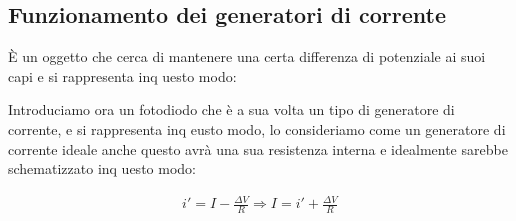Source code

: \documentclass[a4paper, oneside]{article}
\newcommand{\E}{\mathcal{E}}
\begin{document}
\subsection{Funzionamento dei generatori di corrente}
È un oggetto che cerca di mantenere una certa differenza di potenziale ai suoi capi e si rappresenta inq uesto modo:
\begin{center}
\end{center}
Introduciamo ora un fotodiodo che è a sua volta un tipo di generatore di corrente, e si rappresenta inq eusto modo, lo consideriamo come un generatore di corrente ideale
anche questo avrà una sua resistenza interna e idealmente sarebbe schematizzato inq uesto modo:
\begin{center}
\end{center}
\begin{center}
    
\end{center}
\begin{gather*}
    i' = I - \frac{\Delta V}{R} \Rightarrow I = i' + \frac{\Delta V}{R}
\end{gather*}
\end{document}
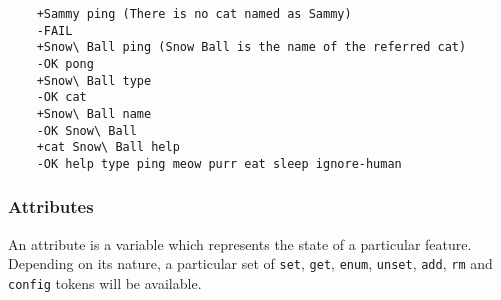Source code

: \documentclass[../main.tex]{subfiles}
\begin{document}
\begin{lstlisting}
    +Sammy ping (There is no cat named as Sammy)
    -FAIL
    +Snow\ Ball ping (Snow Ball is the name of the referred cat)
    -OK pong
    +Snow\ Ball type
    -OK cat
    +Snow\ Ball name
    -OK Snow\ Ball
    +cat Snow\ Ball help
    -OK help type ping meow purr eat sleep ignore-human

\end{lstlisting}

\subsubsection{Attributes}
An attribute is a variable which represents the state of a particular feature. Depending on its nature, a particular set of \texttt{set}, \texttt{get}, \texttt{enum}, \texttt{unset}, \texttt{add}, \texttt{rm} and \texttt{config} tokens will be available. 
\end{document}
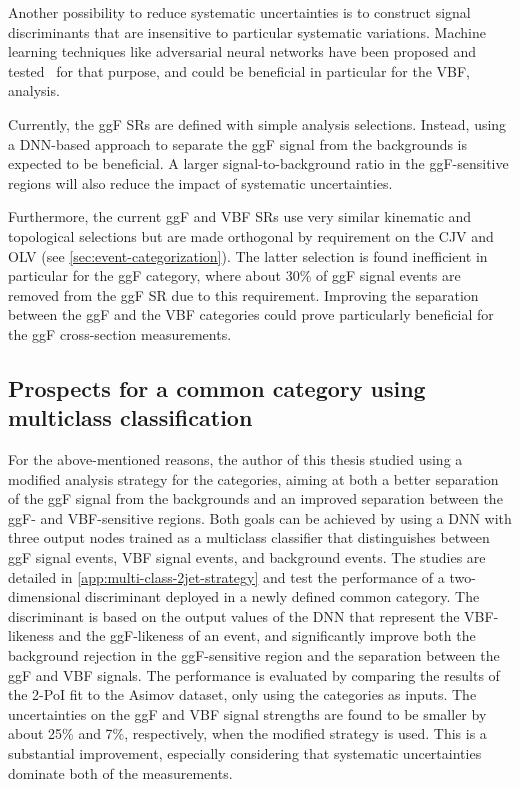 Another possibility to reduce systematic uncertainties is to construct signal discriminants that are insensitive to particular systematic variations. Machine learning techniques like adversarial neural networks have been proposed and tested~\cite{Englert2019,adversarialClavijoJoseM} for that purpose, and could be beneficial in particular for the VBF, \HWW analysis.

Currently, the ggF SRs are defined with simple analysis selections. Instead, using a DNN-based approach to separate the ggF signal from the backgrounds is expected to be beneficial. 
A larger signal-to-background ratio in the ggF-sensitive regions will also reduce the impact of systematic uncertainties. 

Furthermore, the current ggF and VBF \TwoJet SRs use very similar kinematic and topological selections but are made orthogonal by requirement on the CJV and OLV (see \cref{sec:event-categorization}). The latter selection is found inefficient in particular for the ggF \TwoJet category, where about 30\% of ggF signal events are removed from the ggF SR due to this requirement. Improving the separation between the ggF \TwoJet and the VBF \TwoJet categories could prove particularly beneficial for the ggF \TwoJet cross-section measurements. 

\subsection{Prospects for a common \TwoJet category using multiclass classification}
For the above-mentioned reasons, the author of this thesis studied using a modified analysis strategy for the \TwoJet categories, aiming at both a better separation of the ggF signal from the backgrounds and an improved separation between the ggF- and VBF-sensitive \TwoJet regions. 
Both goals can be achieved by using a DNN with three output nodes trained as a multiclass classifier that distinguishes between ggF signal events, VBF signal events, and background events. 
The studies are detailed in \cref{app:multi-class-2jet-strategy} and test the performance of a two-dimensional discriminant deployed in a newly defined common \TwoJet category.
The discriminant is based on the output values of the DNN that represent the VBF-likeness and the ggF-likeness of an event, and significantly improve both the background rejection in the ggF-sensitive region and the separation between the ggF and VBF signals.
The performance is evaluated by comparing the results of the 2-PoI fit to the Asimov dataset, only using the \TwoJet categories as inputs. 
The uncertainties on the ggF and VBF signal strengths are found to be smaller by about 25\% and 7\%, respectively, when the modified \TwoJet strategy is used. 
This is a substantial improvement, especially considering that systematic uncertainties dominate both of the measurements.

--

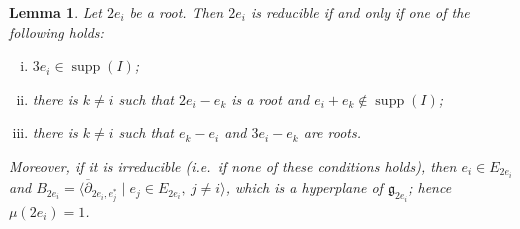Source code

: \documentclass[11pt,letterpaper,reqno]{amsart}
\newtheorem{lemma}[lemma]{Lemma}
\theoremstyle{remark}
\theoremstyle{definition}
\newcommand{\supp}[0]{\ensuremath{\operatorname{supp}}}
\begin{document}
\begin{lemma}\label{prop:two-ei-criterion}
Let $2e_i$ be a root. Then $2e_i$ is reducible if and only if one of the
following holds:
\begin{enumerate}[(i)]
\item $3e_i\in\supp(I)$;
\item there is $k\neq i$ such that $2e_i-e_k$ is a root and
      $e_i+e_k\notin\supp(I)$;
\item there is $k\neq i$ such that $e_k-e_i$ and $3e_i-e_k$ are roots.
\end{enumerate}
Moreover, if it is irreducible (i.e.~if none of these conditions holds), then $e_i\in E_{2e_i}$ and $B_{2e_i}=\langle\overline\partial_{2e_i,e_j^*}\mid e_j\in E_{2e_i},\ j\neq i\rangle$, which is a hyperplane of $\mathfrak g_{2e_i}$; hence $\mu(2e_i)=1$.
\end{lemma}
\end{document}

--

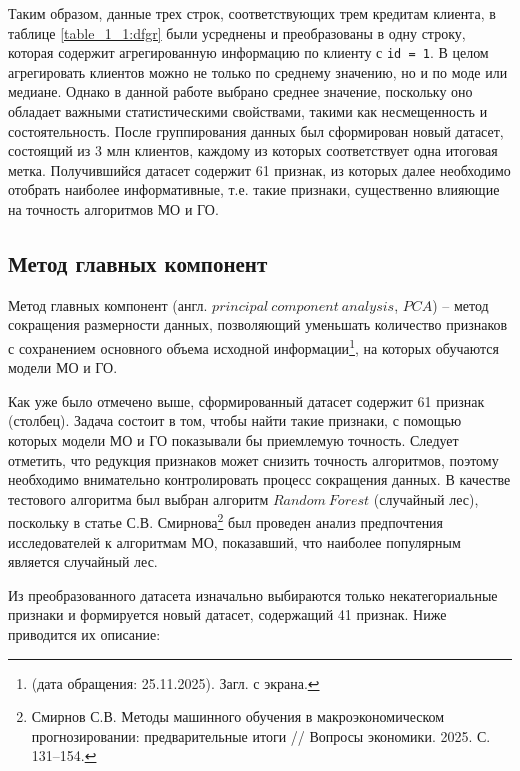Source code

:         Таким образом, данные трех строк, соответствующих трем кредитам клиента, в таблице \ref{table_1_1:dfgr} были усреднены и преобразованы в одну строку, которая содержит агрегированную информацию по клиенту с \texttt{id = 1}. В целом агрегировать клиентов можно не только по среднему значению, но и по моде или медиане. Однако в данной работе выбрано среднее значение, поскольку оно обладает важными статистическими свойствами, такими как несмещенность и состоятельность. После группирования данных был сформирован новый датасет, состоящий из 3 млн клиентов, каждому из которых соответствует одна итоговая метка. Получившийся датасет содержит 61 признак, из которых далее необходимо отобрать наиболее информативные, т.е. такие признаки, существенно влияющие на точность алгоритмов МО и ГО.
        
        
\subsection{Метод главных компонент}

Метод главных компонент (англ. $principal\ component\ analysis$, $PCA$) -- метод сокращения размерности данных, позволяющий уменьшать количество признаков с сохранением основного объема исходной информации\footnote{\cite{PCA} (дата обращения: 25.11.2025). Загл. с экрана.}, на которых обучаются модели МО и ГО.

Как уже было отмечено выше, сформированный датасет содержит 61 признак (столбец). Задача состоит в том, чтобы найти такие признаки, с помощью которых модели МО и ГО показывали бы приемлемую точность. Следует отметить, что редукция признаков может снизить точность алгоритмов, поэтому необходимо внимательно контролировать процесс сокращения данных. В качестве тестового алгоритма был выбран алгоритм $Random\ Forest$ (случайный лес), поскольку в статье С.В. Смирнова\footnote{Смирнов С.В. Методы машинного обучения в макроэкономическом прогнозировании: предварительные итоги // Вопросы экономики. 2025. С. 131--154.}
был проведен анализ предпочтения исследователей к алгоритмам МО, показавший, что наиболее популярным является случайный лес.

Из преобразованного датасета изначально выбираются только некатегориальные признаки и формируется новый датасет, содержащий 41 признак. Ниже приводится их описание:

--

§ Directions for this task
Whenever a line of the entries contains the string "common", copy that line.

§ Exercise answer
\subsection{Prospects for a common \TwoJet category using multiclass classification}
The studies are detailed in \cref{app:multi-class-2jet-strategy} and test the performance of a two-dimensional discriminant deployed in a newly defined common \TwoJet category.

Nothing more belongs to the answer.